_Task to complete_
List all lines in the material below that contain "tabular".

******

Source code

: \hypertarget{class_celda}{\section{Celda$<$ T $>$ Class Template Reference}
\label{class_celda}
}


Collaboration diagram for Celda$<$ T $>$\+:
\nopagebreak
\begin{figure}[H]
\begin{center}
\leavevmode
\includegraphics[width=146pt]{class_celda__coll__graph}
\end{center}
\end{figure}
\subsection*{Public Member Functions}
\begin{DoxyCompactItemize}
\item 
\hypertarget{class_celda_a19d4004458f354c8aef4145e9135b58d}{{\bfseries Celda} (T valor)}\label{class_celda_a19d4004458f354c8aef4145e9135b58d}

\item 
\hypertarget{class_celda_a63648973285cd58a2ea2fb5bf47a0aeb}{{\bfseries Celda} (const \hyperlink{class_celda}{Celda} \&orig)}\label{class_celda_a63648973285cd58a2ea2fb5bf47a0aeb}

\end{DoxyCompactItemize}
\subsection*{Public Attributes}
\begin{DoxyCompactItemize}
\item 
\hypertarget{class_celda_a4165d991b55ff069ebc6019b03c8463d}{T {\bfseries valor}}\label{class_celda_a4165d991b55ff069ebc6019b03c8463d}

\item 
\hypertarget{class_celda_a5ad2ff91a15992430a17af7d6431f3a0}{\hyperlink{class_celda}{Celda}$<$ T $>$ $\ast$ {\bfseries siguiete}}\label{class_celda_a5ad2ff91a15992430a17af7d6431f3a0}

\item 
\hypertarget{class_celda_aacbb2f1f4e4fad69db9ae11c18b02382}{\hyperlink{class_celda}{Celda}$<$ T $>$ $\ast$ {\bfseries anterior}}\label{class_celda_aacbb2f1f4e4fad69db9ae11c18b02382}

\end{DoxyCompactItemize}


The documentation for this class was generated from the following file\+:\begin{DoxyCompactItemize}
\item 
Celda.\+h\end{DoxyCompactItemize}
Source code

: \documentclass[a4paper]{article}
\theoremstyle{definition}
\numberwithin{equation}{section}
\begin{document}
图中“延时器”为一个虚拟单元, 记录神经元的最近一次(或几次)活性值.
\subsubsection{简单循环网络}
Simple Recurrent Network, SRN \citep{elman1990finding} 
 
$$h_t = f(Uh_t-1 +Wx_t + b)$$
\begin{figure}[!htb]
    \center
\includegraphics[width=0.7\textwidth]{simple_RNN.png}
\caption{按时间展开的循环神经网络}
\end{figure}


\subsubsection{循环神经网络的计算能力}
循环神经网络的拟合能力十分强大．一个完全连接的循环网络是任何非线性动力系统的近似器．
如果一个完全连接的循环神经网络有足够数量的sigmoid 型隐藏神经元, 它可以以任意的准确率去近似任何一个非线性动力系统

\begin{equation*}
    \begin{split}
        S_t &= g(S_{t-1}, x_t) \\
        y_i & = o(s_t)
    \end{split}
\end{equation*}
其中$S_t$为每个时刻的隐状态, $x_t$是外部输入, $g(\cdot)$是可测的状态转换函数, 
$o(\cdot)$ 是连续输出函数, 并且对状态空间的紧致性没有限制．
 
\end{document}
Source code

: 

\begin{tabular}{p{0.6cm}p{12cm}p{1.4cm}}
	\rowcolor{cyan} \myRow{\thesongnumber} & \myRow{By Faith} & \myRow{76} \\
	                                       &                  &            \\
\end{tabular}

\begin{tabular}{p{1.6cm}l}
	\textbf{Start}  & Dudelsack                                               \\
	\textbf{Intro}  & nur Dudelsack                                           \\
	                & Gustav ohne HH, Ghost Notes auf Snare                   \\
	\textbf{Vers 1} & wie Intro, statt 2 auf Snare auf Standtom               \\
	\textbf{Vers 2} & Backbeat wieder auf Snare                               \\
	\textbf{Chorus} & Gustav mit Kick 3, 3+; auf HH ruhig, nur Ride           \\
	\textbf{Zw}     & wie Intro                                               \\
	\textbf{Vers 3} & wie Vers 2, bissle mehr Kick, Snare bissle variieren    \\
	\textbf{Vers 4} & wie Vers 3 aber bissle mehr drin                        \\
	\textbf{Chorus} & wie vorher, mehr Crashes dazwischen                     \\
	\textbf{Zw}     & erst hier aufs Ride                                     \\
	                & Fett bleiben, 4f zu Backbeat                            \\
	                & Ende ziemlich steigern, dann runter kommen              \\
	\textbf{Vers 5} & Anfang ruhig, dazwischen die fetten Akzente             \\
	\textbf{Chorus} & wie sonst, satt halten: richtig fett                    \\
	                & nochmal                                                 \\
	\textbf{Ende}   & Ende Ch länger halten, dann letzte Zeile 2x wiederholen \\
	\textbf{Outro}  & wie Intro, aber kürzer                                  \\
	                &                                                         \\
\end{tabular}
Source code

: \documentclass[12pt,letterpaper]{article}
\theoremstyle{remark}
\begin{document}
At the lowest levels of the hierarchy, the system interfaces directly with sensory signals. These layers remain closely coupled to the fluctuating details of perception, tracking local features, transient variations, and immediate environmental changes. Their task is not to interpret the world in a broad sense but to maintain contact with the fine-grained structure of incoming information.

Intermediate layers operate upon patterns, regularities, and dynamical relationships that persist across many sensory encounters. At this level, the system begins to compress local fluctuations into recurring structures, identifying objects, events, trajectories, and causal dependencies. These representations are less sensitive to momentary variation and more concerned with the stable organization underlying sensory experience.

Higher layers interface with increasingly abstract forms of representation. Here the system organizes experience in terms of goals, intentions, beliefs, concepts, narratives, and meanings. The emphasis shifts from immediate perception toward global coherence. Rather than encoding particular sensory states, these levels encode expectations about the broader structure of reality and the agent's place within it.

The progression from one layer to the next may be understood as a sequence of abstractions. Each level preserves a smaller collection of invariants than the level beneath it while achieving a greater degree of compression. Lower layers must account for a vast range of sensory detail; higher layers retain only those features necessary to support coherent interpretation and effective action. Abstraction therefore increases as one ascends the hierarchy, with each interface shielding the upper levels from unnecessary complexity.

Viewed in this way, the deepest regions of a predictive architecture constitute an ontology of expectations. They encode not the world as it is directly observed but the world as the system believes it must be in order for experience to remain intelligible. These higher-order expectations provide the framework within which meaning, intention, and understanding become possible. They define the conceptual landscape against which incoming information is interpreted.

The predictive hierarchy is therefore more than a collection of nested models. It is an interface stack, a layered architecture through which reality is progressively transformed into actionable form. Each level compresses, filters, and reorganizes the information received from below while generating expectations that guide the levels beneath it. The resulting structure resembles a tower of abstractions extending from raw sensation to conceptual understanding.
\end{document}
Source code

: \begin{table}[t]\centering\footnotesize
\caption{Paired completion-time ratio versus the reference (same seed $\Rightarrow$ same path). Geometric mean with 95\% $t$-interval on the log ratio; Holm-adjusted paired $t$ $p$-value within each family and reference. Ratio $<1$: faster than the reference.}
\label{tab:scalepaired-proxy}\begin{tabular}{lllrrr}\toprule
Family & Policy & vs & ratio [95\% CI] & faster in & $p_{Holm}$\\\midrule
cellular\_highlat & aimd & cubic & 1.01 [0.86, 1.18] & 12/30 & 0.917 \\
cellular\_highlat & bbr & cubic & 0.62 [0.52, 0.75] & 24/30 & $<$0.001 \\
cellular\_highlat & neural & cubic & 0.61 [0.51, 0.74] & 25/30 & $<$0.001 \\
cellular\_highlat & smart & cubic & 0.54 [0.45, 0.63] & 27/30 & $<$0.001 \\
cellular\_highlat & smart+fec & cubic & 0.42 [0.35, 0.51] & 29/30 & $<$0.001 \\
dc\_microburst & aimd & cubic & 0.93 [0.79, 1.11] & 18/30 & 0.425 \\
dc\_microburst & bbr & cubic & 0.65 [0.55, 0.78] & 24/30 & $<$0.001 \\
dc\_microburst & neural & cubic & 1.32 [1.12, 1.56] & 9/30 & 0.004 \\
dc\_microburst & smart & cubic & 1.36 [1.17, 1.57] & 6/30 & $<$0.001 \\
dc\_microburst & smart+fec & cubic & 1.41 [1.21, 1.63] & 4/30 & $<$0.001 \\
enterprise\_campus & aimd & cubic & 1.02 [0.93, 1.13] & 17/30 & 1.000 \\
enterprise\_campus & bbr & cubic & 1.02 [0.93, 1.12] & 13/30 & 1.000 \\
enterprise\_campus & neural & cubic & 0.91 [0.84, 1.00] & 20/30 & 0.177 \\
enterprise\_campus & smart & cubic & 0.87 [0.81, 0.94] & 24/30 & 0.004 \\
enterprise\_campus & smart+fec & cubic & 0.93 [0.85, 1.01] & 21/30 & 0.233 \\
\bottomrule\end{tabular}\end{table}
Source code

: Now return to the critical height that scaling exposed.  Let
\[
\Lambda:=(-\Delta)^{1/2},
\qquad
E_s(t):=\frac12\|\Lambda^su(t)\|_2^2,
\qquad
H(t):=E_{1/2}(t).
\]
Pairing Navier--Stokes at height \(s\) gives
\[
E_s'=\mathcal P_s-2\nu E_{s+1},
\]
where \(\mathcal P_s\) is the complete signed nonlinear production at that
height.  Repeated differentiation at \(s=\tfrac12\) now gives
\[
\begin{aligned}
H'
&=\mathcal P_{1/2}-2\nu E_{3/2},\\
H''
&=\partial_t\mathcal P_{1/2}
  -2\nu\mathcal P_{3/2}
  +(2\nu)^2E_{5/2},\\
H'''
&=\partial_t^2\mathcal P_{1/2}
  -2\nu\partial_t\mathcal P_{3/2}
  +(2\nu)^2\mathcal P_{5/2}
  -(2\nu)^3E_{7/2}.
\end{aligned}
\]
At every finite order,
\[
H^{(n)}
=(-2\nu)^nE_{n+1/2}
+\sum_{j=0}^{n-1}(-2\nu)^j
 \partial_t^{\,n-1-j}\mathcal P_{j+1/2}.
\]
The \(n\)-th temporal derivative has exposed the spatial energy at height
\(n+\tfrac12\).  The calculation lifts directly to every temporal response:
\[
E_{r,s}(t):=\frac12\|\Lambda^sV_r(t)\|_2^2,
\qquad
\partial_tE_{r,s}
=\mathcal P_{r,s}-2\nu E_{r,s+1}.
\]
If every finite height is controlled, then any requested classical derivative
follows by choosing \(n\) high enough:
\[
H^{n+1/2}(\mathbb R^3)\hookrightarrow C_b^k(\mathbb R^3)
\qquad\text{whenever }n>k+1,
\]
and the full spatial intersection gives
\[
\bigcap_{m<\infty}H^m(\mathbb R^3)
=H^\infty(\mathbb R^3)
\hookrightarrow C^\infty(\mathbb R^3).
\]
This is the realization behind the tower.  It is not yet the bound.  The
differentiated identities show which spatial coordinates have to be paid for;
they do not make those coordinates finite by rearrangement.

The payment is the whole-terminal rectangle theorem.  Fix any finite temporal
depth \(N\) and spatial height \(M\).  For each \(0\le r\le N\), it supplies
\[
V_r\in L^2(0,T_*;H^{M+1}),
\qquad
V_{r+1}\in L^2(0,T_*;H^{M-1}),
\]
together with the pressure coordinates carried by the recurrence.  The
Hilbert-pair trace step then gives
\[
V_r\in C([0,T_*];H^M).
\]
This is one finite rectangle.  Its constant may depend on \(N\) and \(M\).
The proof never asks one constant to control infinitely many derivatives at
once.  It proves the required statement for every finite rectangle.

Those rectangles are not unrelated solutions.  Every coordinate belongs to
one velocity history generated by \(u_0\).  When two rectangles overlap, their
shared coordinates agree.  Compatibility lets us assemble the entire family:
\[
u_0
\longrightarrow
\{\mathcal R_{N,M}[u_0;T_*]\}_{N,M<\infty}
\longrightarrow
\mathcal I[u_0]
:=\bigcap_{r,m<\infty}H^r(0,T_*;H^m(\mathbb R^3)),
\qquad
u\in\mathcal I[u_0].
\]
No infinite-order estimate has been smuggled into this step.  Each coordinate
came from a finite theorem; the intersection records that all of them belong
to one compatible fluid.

******

_Response for this exercise_
\begin{tabular}{p{0.6cm}p{12cm}p{1.4cm}}
\end{tabular}
\begin{tabular}{p{1.6cm}l}
\end{tabular}
\label{tab:scalepaired-proxy}\begin{tabular}{lllrrr}\toprule
\bottomrule\end{tabular}\end{table}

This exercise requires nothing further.